New AI tech to help farmers in fighting banana disease

By Valentine Oforo , The Guardian
Published at 12:32 PM Aug 06 2024

A banana farmer whose farm has been affected by  Banana Bunchy Top Disease (BBTD) displays the way to which his plantation has been damaged to agricultural researchers from IITA.
PHOTO: Correspondent Valentine Oforo
A banana farmer whose farm has been affected by Banana Bunchy Top Disease (BBTD) displays the way to which his plantation has been damaged to agricultural researchers from IITA.

Farmers in Tanzania will detect and fight against Banana Bunchy Top Disease (BBTD) following the development of an Artificial Intelligence (AI) tech project developed by the International Institute of Tropical Agriculture (IITA.

The Regional Emergency Response Plan To Control the Banana Bunchy Top Disease (BBTD) Outbreak in East Africa project, worth over US$300,000 majors in the development of key technologies to assist the farmers to cheat the virus-based disease, among others.

Giving an exclusive interview with The Guardian at the ongoing 31st Tanzania Agricultural International Exhibition, Rudolf Shirima, a researcher at IITA expressed that the disease is caused by a virus known as Banana Bunchy Top Virus (BBTV).

He added the disease which has so far destroyed a huge percentage of banana plantations across the country has no chemical cure because all the cultivated banana and plantain varieties are susceptible to Banana Bunchy Top Disease.

"The disease is caused by a virus known as Banana Bunchy Top Virus (BBTV).
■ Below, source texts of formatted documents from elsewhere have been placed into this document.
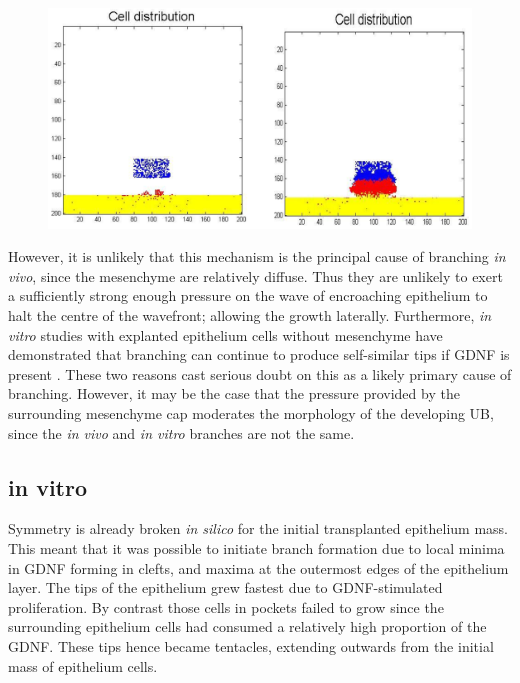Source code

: \documentclass[pdftex,10pt,a4paper,twocolumn]{article}
\begin{document}
\begin{figure}[t] 
\centering
\scalebox{0.5} 
{\includegraphics{bifucations.eps}}
\caption{}\label{fig:bifurcations}
\end{figure} 


However, it is unlikely that this mechanism is the principal cause of branching \textit{in vivo}, since the mesenchyme are relatively diffuse. Thus they are unlikely to exert a sufficiently strong enough pressure on the wave of encroaching epithelium to halt the centre of the wavefront; allowing the growth laterally. Furthermore, \textit{in vitro} studies with explanted epithelium cells without mesenchyme have demonstrated that branching can continue to produce self-similar tips if GDNF is present \cite{qiao1999branching}. These two reasons cast serious doubt on this as a likely primary cause of branching. However, it may be the case that the pressure provided by the surrounding mesenchyme cap moderates the morphology of the developing UB, since the \textit{in vivo} and \textit{in vitro} branches are not the same.

\subsection{in vitro}
Symmetry is already broken \textit{in silico} for the initial transplanted epithelium mass. This meant that it was possible to initiate branch formation due to local minima in GDNF forming in clefts, and maxima at the outermost edges of the epithelium layer. The tips of the epithelium grew fastest due to GDNF-stimulated proliferation. By contrast those cells in pockets failed to grow since the surrounding epithelium cells had consumed a relatively high proportion of the GDNF. These tips hence became tentacles, extending outwards from the initial mass of epithelium cells.
\end{document}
The virus is transmitted by an insect vector, the banana aphid (Pentalonia nigronervosa), or through the use of infected planting material (sticker,in vitro plants, or shoots from micropropagation of corms)," he expressed.

To curtail the disease, he said through the project, IITA has developed digital artificial intelligence facilities to help farmers to detect the disease.
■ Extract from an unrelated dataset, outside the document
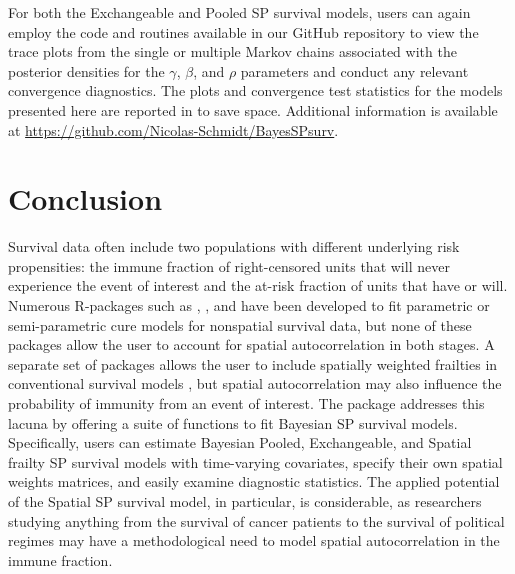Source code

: For both the Exchangeable and Pooled SP survival models, users can again employ the code and routines available in our GitHub repository to view the trace plots from the single or multiple Markov chains associated with the posterior densities for the $\gamma$, $\beta$, and $\rho$ parameters and conduct any relevant convergence diagnostics. The plots and convergence test statistics for the models presented here are reported in \citet{Bolte2021} to save space. Additional information is available at \url{https://github.com/Nicolas-Schmidt/BayesSPsurv}. 

\section{Conclusion}
Survival data often include two populations with different underlying risk propensities: the immune fraction of right-censored units that will never experience the event of interest and the at-risk fraction of units that have or will. Numerous R-packages such as , , and  have been developed to fit parametric or semi-parametric cure models for nonspatial survival data, but none of these packages allow the user to account for spatial autocorrelation in both stages. A separate set of packages allows the user to include spatially weighted frailties in conventional survival models \citep{taylor2017spatsurv, spBayesSurv-article}, but spatial autocorrelation may also influence the probability of immunity from an event of interest. The  package addresses this lacuna by offering a suite of functions to fit Bayesian SP survival models. Specifically, users can estimate Bayesian Pooled, Exchangeable, and Spatial frailty SP survival models with time-varying covariates, specify their own spatial weights matrices, and easily examine diagnostic statistics. The applied potential of the Spatial SP survival model, in particular, is considerable, as researchers studying anything from the survival of cancer patients to the survival of political regimes may have a methodological need to model spatial autocorrelation in the immune fraction.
"IITA is working in sync with the Ministry of Agriculture, the Tanzania Agricultural Research Institute (TARI), and the Tanzania Plant Health and Pesticides Authority (TPHPA) to disseminate to the farmers key agronomic knowledge and skills to fight against the disease," he said.
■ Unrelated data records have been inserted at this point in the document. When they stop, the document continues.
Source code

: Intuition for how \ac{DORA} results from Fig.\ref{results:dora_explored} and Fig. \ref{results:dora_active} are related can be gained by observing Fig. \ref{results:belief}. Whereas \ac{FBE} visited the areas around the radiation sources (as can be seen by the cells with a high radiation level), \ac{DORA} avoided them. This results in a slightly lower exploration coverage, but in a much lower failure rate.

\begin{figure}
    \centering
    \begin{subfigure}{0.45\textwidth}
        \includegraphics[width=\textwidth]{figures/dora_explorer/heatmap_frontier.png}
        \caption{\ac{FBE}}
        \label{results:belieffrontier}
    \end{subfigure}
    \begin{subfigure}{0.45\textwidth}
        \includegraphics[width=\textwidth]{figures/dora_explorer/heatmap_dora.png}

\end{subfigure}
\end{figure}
He added that the vision is to contain further spread of the virus to allow banana farmers to heighten production and productivity.

"We're using several different approaches to assist the farmers to battle against the disease, apart from the use of the artificial intelligence facilities," he said.

He said the reliable solution to curtail the disease was a total uprooting of the infected banana plants to limit further spread.

The disease causes crop loss between 90 and 100pc in just one season after infection, which means, farmers will lose all the income they used to generate from the sales of fruits in the market, according to him.

The other method against the disease that the project is training the farmers, he said was the use of special pesticides to kill the disease's vector virus, banana aphid (Pentalonia nigronervosa).

 "We're also training the banana farmers how to develop and spread the infected banana plants soap forms as the way to kill the virus," he added.

In further efforts, he said the institute was also working to support the production of safe and quality banana seeds to overcome the disease.

"Among the ways for the spread of this disease is dissemination and use of contaminated (affected) banana seeds," he observed.

Since the inception of the project, he however said there had been good results because many farmers have so far managed to acquire vital skills and technologies to lessen the disease.

BBTD was reported for the first time in Tanzania in 2023 in Buhigwe district, Kigoma region. 

As of October 2023, the disease has spread in many regions, including Dar es Salaam, Coastal, Morogoro, Mbeya, Dodoma, Kilimanjaro and Mwanza.

The disease has spread widely and caused extensive damage in Kigoma, Kilimanjaro, and Mwanza.